Business

Deciding between savings, credit cards and loans for financial goals?

Business: When it comes to achieving short-term financial goals, people usually have the option of either planning for it by saving money or fulfilling it by taking a credit card/personal loan. The second option will give you instant gratification, and the first option may take some time and hence give delayed gratification. In this article, we will understand which option to use to meet short-term financial goals.

What are short-term financial goals?

Based on the timeline to achieve financial goals, they can be classified into short-term, medium and long-term financial goals. Short-term goals are those that need to be achieved either immediately or in the near term. The timeline to achieve these goals usually ranges between three months to three years. Since the timeline to achieve these financial goals is shorter than medium and long-term goals, they should be taken on a priority basis.
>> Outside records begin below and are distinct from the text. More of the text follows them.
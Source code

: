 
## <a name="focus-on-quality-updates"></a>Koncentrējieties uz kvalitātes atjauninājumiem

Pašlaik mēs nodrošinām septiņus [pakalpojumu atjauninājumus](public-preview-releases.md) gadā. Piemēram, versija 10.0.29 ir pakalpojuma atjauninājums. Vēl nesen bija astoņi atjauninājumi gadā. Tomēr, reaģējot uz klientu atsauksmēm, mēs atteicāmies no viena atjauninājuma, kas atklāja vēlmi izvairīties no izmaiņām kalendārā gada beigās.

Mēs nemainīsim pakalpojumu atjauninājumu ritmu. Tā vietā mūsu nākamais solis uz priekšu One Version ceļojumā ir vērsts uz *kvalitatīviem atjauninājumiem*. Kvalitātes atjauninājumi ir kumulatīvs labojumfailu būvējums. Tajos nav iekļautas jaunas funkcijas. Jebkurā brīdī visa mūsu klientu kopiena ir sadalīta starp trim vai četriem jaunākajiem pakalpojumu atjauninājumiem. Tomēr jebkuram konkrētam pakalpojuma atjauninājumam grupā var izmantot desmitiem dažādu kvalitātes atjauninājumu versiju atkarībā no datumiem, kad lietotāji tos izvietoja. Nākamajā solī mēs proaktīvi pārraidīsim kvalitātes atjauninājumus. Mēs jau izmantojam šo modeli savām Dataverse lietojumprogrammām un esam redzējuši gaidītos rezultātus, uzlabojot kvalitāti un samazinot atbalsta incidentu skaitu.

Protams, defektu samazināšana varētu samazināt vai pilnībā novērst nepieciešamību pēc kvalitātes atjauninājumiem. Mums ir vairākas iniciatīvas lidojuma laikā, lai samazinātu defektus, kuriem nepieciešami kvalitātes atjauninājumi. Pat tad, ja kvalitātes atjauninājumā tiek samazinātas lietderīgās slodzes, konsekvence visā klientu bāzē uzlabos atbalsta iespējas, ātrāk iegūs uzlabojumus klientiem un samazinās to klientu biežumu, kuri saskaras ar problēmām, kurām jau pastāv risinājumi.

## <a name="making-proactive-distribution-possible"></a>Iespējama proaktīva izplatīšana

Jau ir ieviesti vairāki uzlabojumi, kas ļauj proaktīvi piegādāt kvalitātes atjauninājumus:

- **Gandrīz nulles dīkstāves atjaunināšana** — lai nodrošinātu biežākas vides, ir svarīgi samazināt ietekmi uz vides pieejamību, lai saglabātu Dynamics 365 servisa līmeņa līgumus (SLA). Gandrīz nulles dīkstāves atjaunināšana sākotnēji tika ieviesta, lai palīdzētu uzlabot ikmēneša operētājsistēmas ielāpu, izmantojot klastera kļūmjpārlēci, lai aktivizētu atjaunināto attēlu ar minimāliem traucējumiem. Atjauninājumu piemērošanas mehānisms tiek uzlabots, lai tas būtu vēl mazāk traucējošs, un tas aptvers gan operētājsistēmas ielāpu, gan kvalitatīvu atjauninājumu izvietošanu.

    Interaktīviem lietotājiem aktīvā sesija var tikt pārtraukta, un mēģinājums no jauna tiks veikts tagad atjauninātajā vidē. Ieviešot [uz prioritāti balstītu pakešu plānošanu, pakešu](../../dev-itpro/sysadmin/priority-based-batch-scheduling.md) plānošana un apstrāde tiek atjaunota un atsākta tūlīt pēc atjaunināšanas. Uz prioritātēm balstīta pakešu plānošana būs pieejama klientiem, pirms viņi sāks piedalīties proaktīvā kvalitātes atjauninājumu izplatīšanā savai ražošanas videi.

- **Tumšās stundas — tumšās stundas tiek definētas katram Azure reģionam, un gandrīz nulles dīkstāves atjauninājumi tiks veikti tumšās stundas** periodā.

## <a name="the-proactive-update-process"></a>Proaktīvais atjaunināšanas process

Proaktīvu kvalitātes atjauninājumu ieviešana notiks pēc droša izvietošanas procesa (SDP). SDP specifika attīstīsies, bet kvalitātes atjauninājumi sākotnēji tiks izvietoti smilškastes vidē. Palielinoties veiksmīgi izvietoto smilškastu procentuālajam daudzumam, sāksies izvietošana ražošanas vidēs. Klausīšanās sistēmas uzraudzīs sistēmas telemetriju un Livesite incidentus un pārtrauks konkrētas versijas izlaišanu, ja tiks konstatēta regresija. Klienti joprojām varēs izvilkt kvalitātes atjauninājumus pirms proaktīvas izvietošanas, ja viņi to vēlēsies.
Some examples of short-term financial goals include the following:

Creating and maintaining an emergency fund

Buying term life insurance for all the earners in the family

Buying health insurance for all the family members

Buying electronic gadgets like mobile, laptop, tablet, etc.

Buying consumer-durables

Renovating the house

Buying a two-wheeler or four-wheeler

Going on an annual vacation with the family

Building a fund for buying a house, down payment, etc.

Out of the above list, one should give high priority to the first 3 short-term financial goals and focus on achieving them. It is recommended that one plans and funds them with their own money as part of their comprehensive financial plan. Once these are planned, one can pursue the remaining short-term financial goals.